AppCategorizer is a Python package that takes an application name as input and provides its most suitable category. It achieves this by fetching application data from multiple sources including Snapcraft, Flathub, Apple Store, GOG, Itch.io, and MyAbandonware. This comprehensive data collection is then processed using Artificial Intelligence (AI) and Natural Language Processing (NLP) techniques to accurately determine and assign the most suitable category to the application.

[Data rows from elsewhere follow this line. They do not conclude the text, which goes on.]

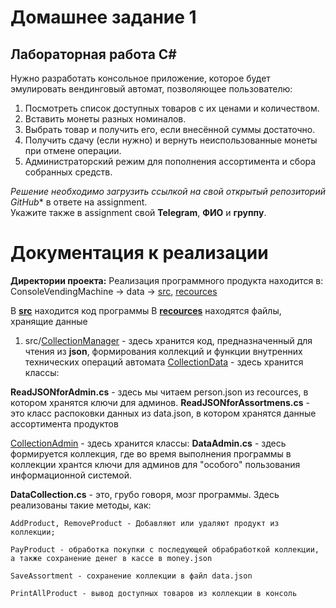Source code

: # Домашнее задание 1

## Лабораторная работа C#

Нужно разработать консольное приложение, которое будет эмулировать вендинговый автомат, позволяющее пользователю:

1. Посмотреть список доступных товаров с их ценами и количеством.  
2. Вставить монеты разных номиналов.  
3. Выбрать товар и получить его, если внесённой суммы достаточно.  
4. Получить сдачу (если нужно) и вернуть неиспользованные монеты при отмене операции.  
5. Администраторский режим для пополнения ассортимента и сбора собранных средств.  

*Решение необходимо загрузить ссылкой на свой открытый репозиторий GitHub** в ответе на assignment.  
Укажите также в assignment свой **Telegram**, **ФИО** и **группу**.

# Документация к реализации

**Директории проекта:**
Реализация программного продукта находится в:
ConsoleVendingMachine -> data -> [src](https://github.com/raf-me/ITMO/tree/main/FPIn/C%23/lab1/ConsoleVendingMachine/ConsoleVendingMachine/data/src/), [recources](https://github.com/raf-me/ITMO/tree/main/FPIn/C%23/lab1/ConsoleVendingMachine/ConsoleVendingMachine/data/recources)

В **[src](https://github.com/raf-me/ITMO/tree/main/FPIn/C%23/lab1/ConsoleVendingMachine/ConsoleVendingMachine/data/src/)** находится код программы
В **[recources](https://github.com/raf-me/ITMO/tree/main/FPIn/C%23/lab1/ConsoleVendingMachine/ConsoleVendingMachine/data/recources/)** находятся файлы, хранящие данные

1. src/[CollectionManager](https://github.com/raf-me/ITMO/tree/main/FPIn/C%23/lab1/ConsoleVendingMachine/ConsoleVendingMachine/data/src/CollectionManager/) - здесь хранится код, предназначенный для
чтения из **json**, формирования коллекций и функции внутренних технических операций автомата
[CollectionData](https://github.com/raf-me/ITMO/tree/main/FPIn/C%23/lab1/ConsoleVendingMachine/ConsoleVendingMachine/data/src/CollectionManager/CollectionData/) - здесь хранится классы:

**ReadJSONforAdmin.cs** - здесь мы читаем person.json из recources, в котором хранятся ключи для админов.
**ReadJSONforAssortmens.cs** - это класс распоковки данных из data.json, в котором хранятся данные ассортимента продуктов

[CollectionAdmin](https://github.com/raf-me/ITMO/tree/main/FPIn/C%23/lab1/ConsoleVendingMachine/ConsoleVendingMachine/data/src/CollectionManager/CollectionAdmin/) - здесь хранится классы:
**DataAdmin.cs** - здесь формируется коллекция, где во время выполнения программы в коллекции хрантся ключи для админов для "особого" пользования информационной системой.

**DataCollection.cs** - это, грубо говоря, мозг программы. Здесь реализованы такие методы, как: 

    AddProduct, RemoveProduct - Добавляют или удаляют продукт из коллекции; 
    
    PayProduct - обработка покупки с последующей обрабработкой коллекции, а также сохранение денег в кассе в money.json 
    
    SaveAssortment - сохранение коллекции в файл data.json
    
    PrintAllProduct - вывод доступных товаров из коллекции в консоль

The project is entirely written in Python.

Features

AppCategorizer offers a robust set of features to streamline the application categorization process:

  • Multi-source Data Fetching: Gathers comprehensive application information from over 5 different sources, ensuring a broad and rich dataset for categorization.
  • Intelligent Tag Normalization: Cleans and standardizes diverse tags obtained from various data sources, ensuring consistent and high-quality input for the categorization process.
  • AI-Powered Categorization: Utilizes Natural Language Processing (NLP) techniques to intelligently analyze application data and assign the most appropriate category.
  • Command Line Interface (CLI): Provides a simple and intuitive CLI for quick, on-the-fly application categorization, making it easy to use directly from the terminal.
  • Python API: Offers programmatic access, allowing seamless integration into other Python projects, scripts, and automated workflows.

Installation

You can install AppCategorizer directly using pip:

pip install AppCategorizer

Quick Start

Command Line Interface (CLI)

Use the AppCategorizer command directly in your terminal for quick categorization:

# For single-word application names:
AppCategorizer facebook
# Expected Output: social media

# For multi-word application names (enclose in quotes):
AppCategorizer "Google Chrome"
# Expected Output: Web browser

Batch Mode

You can also use the batch mode to categorize multiple applications at once:

AppCategorizer batch input.txt output.csv

Using the Library in Python Code

You can use the AppCategorizer library in your Python code as follows:

from AppCategorizer import process_app, batch_process, load_model

# Single application categorization
classifier = load_model()
app_name = "Firefox"
app_name, main_cat, ai_cat, sub_cats = process_app(app_name, classifier)
print(f"Application: {app_name}")
print(f"Rule-Based Category: {main_cat}")
print(f"AI Category: {ai_cat}")
print(f"Sub-Categories: {', '.join(sub_cats)}")

# Batch categorization
batch_process("input.txt", "output.csv")

How it Works

AppCategorizer operates by first fetching relevant application data from a diverse set of online repositories, which includes Snapcraft, Flathub, Apple Store, GOG, Itch.io, and MyAbandonware. Once this raw data is collected, it undergoes an intelligent tag normalization process designed to clean and standardize various tags, ensuring uniformity and reliability. Finally, the normalized data is fed into an Artificial Intelligence model that employs Natural Language Processing (NLP) techniques to accurately analyze the information and assign the most suitable category to the software application.

API Documentation

process_app(app_name, classifier)

Categorizes a single application using the provided classifier.
Parameters:

  • app_name: The name of the application to categorize
  • classifier: The classifier to use for categorization
    Returns: Tuple containing the application name, rule-based category, AI category, and sub-categories

batch_process(input_file, output_file)

Categorizes a batch of applications from the input file and writes the results to the output file.
Parameters:

  • input_file: File containing list of application names
  • output_file: Desired output file name

Contributing

We welcome contributions to AppCategorizer! If you have suggestions for improvements, new features, or bug fixes, please feel free to contact Zain Ramzan

Project details


Download files

Download the file for your platform. If you're not sure which to choose, learn more about installing packages.

Source Distribution

appcategorizer-1.0.0.tar.gz (16.1 kB view details)

Uploaded Source

Built Distribution

If you're not sure about the file name format, learn more about wheel file names.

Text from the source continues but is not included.